It's hard to tell after three games how the Wizards and Pacers would match up in the playoffs

The Wizards crossed off an important goal on Saturday night by beating the Indiana Pacers and therefore securing the season series. If the teams tie with the same regular season record, the Wizards will get the higher playoff seed. As of today, that would mean home court advantage in the first round.

Though the Wizards have beaten the Pacers in two of their three matchups this season, we only know so much about how they would match up in the playoffs. The first game between them didn't feature Pacers All-Star Victor Oladipo and John Wall didn't play in any of the three games. The Pacers were without both Myles Turner and Domantas Sabonis on Saturday night.

Given the Pacers underwent so much change over the summer, there is no real data to go off of from before this season. They are a completely different team with Oladipo leading the way and Paul George now in Oklahoma City.


There are reasons to believe, however, that the Wizards would fare well against the Pacers over the course of a seven-game series. For one, they figured out how to slow Oladipo and his teammate Bojan Bogdanovic on Saturday night. Both had killed the Wizards in previous matchups.

Oladipo was held to 18 points, over five points below his season average of 23.5. He had four turnovers, shot 7-for-16 (43.7%) and finished a -18 in a game the Pacers lost by seven.

The Wizards had some success with Tomas Satoransky guarding Oladipo. Satoransky is 6-foot-7 with long arms. He was able to recover on several occasions to alter Oladipo's shots.

Satoransky and Bradley Beal also did a good job keeping pace with Oladipo on the fastbreak. The Pacers had only four fastbreak points in the game. Oladipo is especially dangerous in the open court.

“We just made sure that we were aggressive with him and made sure he saw a lot of bodies in the paint," Beal said. "The last game, he got a lot of easy ones in transition. We just made sure that we got back on the shot, loaded to the ball and forced the other guys to attack.”

For Bogdanovic, it was about limiting open shots from the perimeter. Bogdanovic had 11 points, three below his season average and had four turnovers. Beal and Otto Porter stripped Bogdanovic for steals and Marcin Gortat took a charge on one play in the third quarter.
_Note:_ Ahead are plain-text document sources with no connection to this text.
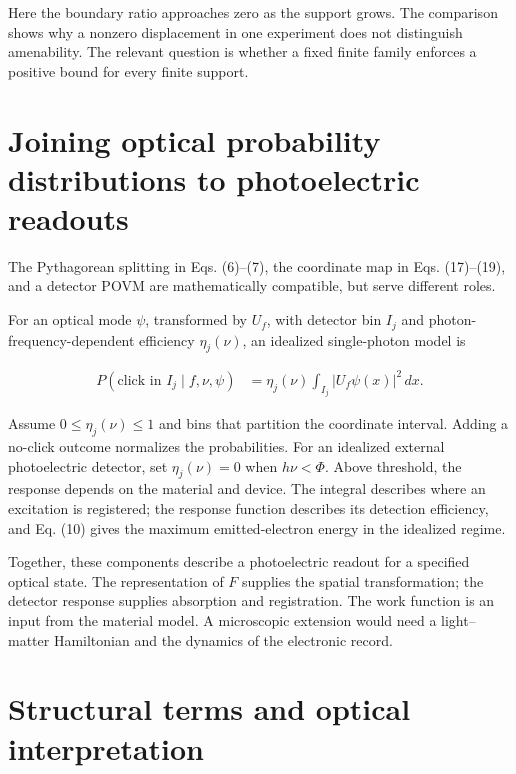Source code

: \documentclass[11pt,a4paper]{article}
\begin{document}
Here the boundary ratio approaches zero as the support grows. The comparison shows why a nonzero displacement in one experiment does not distinguish amenability. The relevant question is whether a fixed finite family enforces a positive bound for every finite support.

\hypertarget{joining-optical-probability-distributions-to-photoelectric-readouts}{%
\section{Joining optical probability distributions to photoelectric readouts}\label{joining-optical-probability-distributions-to-photoelectric-readouts}}

The Pythagorean splitting in Eqs. (6)--(7), the coordinate map in Eqs. (17)--(19), and a detector POVM are mathematically compatible, but serve different roles.

For an optical mode \(\psi\), transformed by \(U_f\), with detector bin \(I_j\) and photon-frequency-dependent efficiency \(\eta_j(\nu)\), an idealized single-photon model is

\begin{equation}\label{eq:30}
\begin{aligned}
P(\text{click in }I_j\mid f,\nu,\psi)
&=\eta_j(\nu)\int_{I_j}|U_f\psi(x)|^2\,dx.
\end{aligned}
\end{equation}

Assume \(0\le\eta_j(\nu)\le1\) and bins that partition the coordinate interval. Adding a no-click outcome normalizes the probabilities. For an idealized external photoelectric detector, set \(\eta_j(\nu)=0\) when \(h\nu<\Phi\). Above threshold, the response depends on the material and device. The integral describes where an excitation is registered; the response function describes its detection efficiency, and Eq. (10) gives the maximum emitted-electron energy in the idealized regime.

Together, these components describe a photoelectric readout for a specified optical state. The representation of \(F\) supplies the spatial transformation; the detector response supplies absorption and registration. The work function is an input from the material model. A microscopic extension would need a light--matter Hamiltonian and the dynamics of the electronic record.

\hypertarget{structural-terms-and-optical-interpretation}{%
\section{Structural terms and optical interpretation}\label{structural-terms-and-optical-interpretation}}
\end{document}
But it was all about taking away the outside shot. Bogdanovic only hit one shot in the first half and it was a three. The only reason he got it off is because Kelly Oubre, Jr. lost his balance backing up. That gave Bogdanovic the window he needed. Otherwise, Oubre helped frustrate the former Wizards small forward. So did Gortat and Ian Mahinmi, who did a good job covering their teammates off screens.

The Pacers are an average offensive team, ranking 16th in points per game and 14th in offensive rating. They are better defensively, ranking ninth-best in opponents points per game and 12th in defensive efficiency.

If the Wizards can limit Oladipo and Bogdanovic, the Pacers' two leading scorers, they should have a good shot at beating the Pacers in the playoffs. Beyond them, the Pacers are thin in the scoring department. Turner only averages 13.6 points and no one else beyond him can consistently make an opposing defense pay for mistakes. Conversely, several Wizards players have given the Pacers major trouble through three games this season.

Gortat, who had 18 points and eight rebounds on Saturday, has averaged 13 points and eight rebounds on 57.7 percent shooting against Indiana. Kelly Oubre, Jr., who had 16 points in 18 minutes, has averaged 15.5 points and is shooting 50 percent from the field.


In addition to those guys, Markieff Morris, Porter, Mike Scott, Mahinmi and Satoransky are all shooting over 50 percent against the Pacers. Satoransky is shooting 71.4 percent through three games.

The Wizards have the pieces to counter what the Pacers do best. Indiana is seventh in three-point percentage, but the Wizards are the best team in basketball in opponents three-point percentage. The Pacers are built around an All-Star guard, but the Wizards have two All-Star guards. The Pacers have a collection of talented wing players, but so do the Wizards.

"Hypothetically, I do like Indiana," Beal said. "I like how we match up with Indiana and I feel like there is a lot of stuff that we can take advantage of. In a lot of categories, I think we can win them."

Add it all up and the Wizards have every reason to feel confident if they see the Pacers in the posteason. Keep that in mind because they very well could meet up in the spring.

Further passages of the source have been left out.